When is the Merchant liable?

This liability shift only takes place when an online 3DS2-enabled transaction is successfully authorised by an Issuer. If an online transaction isn't authorised by 3DS2 then the liability remains with the merchant. So, any non-3DS2 transactions that result in a chargeback are the responsibility of the merchant.

For this reason it's vital that merchants ensure that 3DS2 is enabled, where relevant, and is in working order, before the deadline.
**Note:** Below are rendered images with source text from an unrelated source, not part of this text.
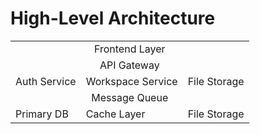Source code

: # High-Level Architecture 
<table>
  <tr>
    <td align="center" colspan="3">Frontend Layer</td>
  </tr>
  <tr>
    <td align="center" colspan="3">API Gateway</td>
  </tr>
  <tr>
    <td>Auth Service</td>
    <td>Workspace Service</td>
    <td>File Storage</td>
  </tr>
  <tr>
    <td align="center" colspan="3">Message Queue</td>
  </tr>
   <tr>
    <td>Primary DB</td>
    <td>Cache Layer</td>
    <td>File Storage</td>
  </tr>
</table>
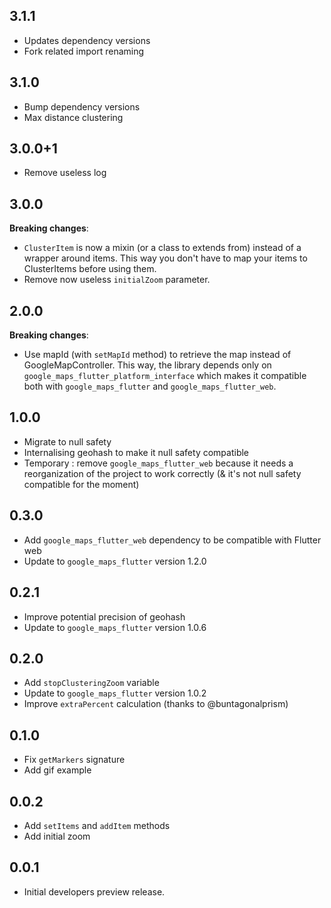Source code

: ## 3.1.1

- Updates dependency versions
- Fork related import renaming

## 3.1.0

- Bump dependency versions
- Max distance clustering

## 3.0.0+1

- Remove useless log

## 3.0.0

**Breaking changes**:

- `ClusterItem` is now a mixin (or a class to extends from) instead of a wrapper around items. This way you don't have to map your items to ClusterItems before using them.
- Remove now useless `initialZoom` parameter.

## 2.0.0

**Breaking changes**:

- Use mapId (with `setMapId` method) to retrieve the map instead of GoogleMapController. This way, the library depends only on `google_maps_flutter_platform_interface` which makes it compatible both with `google_maps_flutter` and `google_maps_flutter_web`.

## 1.0.0

- Migrate to null safety
- Internalising geohash to make it null safety compatible
- Temporary : remove `google_maps_flutter_web` because it needs a reorganization of the project to work correctly (& it's not null safety compatible for the moment)

## 0.3.0

- Add `google_maps_flutter_web` dependency to be compatible with Flutter web
- Update to `google_maps_flutter` version 1.2.0

## 0.2.1

- Improve potential precision of geohash
- Update to `google_maps_flutter` version 1.0.6

## 0.2.0

- Add `stopClusteringZoom` variable
- Update to `google_maps_flutter` version 1.0.2
- Improve `extraPercent` calculation (thanks to @buntagonalprism)

## 0.1.0

- Fix `getMarkers` signature
- Add gif example

## 0.0.2

- Add `setItems` and `addItem` methods
- Add initial zoom

## 0.0.1

- Initial developers preview release.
When is the Issuer liable?

One of the biggest benefits of 3DS2 for merchants is that they won't be liable for fraudulent 3DS2-enabled transactions that are authorised by the Issuer. Which means, that if a chargeback is raised against a 3DS2 processed transaction, it is the issuer that will be liable for refunding the costs.

For example:

ACME Retail has 3DS2 enabled on all online transactions over £45. Anthony notices a charge for £60 from ACME Retail on his bank statement, but knows he didn't make the purchase. Because the transaction had 3DS2 enabled and was authorised by the Issuer, the Iiability sits with the issuer, and they must cover the costs.

What if the transaction doesn't run through a 3DS2 check?

Think of transactions as "enabled with 3DS2" or "not enabled".

If a transaction is "enabled with 3DS2" and is successful, the liability lies with the Issuer as they deemed this transaction to be legitimate.
If a transaction is "not enabled" and is successful, the liability remains with the merchant.

However, after the EU deadline of 31st December 2020 and UK deadline of 14th September 2021 all online transactions (that aren't exempt or outside the scope) have to be 3DS2 enabled, by law.